Excerpts from a dataset:
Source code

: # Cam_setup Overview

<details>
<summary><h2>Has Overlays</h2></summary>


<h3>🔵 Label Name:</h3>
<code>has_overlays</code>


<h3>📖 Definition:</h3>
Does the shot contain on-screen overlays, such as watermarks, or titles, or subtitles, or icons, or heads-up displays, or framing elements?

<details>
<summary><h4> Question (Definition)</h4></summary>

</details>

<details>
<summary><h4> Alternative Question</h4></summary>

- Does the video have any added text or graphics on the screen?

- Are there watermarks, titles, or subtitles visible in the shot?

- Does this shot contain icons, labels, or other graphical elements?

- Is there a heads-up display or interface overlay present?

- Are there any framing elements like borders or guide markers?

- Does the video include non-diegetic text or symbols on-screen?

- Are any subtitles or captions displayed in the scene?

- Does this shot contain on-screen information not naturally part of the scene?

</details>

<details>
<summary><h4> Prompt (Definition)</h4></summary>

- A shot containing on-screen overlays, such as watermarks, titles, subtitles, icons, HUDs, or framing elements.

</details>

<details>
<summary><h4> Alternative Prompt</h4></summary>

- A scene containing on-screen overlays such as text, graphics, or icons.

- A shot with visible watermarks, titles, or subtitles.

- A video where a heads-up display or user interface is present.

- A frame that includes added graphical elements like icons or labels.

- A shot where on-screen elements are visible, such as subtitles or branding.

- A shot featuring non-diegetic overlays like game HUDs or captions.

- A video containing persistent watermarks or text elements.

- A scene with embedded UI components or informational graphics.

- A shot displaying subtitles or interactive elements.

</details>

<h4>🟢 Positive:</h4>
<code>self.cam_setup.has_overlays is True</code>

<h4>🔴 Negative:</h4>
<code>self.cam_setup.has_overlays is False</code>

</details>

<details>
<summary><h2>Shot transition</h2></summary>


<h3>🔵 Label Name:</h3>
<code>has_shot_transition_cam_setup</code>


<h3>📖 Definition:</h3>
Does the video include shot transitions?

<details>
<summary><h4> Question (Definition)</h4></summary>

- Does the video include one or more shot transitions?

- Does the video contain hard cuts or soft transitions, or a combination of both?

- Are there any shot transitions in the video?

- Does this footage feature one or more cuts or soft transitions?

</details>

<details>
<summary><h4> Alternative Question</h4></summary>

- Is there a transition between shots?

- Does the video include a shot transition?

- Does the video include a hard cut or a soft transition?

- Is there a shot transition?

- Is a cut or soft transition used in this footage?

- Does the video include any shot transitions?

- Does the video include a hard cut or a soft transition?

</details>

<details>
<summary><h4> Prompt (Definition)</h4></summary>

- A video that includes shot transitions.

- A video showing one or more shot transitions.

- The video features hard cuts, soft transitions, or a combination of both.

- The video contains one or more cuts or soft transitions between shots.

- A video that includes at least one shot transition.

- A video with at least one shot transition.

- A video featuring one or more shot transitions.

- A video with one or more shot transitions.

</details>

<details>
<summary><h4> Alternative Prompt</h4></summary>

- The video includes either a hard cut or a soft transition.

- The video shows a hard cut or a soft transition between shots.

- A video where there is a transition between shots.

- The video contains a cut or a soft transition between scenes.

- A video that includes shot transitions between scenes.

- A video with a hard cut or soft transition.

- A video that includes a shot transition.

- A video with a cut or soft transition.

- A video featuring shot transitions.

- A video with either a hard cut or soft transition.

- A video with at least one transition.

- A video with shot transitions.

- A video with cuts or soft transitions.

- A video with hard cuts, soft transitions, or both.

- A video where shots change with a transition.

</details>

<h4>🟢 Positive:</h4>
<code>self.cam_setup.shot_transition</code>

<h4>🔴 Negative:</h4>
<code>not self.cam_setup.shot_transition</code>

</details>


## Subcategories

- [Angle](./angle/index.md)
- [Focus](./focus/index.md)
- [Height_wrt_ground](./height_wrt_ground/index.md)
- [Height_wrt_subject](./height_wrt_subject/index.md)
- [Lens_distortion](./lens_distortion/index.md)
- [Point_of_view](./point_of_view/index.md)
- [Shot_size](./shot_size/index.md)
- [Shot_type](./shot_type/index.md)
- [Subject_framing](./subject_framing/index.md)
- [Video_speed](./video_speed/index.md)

What you need to do - Extract every line containing the string "between" from the data above.

Reply to the task -
- Is there a transition between shots?
- The video contains one or more cuts or soft transitions between shots.
- The video shows a hard cut or a soft transition between shots.
- A video where there is a transition between shots.
- The video contains a cut or a soft transition between scenes.
- A video that includes shot transitions between scenes.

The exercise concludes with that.